## Prompt
Return exactly the lines below, starting with the one that has "To run the game" and going on through the one that has "Institute of Technology".

## The records
::::::::::

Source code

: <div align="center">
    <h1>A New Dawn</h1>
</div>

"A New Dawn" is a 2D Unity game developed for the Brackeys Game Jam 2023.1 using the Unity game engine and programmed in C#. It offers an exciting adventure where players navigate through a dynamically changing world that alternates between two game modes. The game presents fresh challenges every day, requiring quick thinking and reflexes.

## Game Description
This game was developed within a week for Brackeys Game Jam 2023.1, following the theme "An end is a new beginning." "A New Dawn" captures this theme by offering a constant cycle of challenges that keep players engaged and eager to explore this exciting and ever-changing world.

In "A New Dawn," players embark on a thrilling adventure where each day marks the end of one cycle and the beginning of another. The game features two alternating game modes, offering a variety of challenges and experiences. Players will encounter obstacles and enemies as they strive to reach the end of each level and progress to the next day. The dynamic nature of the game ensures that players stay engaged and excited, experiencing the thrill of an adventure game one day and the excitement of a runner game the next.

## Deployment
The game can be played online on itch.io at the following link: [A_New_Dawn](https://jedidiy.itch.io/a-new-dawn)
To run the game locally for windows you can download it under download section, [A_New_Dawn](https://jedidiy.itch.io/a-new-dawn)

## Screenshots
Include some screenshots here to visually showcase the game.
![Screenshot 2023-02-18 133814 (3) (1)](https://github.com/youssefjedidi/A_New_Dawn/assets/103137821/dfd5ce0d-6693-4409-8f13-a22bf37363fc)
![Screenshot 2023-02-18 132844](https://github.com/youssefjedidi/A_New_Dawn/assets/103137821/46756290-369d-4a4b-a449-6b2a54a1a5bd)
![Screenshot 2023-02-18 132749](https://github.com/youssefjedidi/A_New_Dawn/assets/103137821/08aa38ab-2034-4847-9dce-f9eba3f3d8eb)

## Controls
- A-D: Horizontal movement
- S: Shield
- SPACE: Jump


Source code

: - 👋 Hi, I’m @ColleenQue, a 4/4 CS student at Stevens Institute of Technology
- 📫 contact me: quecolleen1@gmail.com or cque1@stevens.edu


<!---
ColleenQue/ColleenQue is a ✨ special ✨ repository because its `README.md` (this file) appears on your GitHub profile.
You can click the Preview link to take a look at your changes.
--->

::::::::::

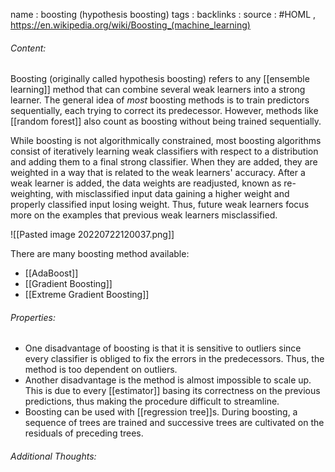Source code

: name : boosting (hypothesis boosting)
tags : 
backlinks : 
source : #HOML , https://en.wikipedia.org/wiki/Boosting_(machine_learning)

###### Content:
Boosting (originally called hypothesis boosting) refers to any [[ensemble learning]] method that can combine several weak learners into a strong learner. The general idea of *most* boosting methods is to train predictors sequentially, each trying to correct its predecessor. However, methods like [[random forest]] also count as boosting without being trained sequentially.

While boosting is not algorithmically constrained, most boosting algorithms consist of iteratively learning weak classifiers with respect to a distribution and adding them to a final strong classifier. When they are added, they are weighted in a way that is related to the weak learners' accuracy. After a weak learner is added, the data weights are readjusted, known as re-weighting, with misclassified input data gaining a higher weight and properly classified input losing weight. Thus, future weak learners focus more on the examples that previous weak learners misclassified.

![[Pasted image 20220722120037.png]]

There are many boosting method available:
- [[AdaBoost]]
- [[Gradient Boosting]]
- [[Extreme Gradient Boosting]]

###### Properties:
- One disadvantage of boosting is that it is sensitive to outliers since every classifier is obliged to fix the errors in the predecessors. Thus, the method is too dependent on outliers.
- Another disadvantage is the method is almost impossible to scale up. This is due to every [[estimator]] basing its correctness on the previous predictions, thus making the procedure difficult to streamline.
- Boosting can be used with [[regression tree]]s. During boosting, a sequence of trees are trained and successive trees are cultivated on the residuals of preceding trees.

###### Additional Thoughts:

::::::::::

## Task result
To run the game locally for windows you can download it under download section, [A_New_Dawn](https://jedidiy.itch.io/a-new-dawn)

## Screenshots
Include some screenshots here to visually showcase the game.
![Screenshot 2023-02-18 133814 (3) (1)](https://github.com/youssefjedidi/A_New_Dawn/assets/103137821/dfd5ce0d-6693-4409-8f13-a22bf37363fc)
![Screenshot 2023-02-18 132844](https://github.com/youssefjedidi/A_New_Dawn/assets/103137821/46756290-369d-4a4b-a449-6b2a54a1a5bd)
![Screenshot 2023-02-18 132749](https://github.com/youssefjedidi/A_New_Dawn/assets/103137821/08aa38ab-2034-4847-9dce-f9eba3f3d8eb)

## Controls
- A-D: Horizontal movement
- S: Shield
- SPACE: Jump


Source code

: - 👋 Hi, I’m @ColleenQue, a 4/4 CS student at Stevens Institute of Technology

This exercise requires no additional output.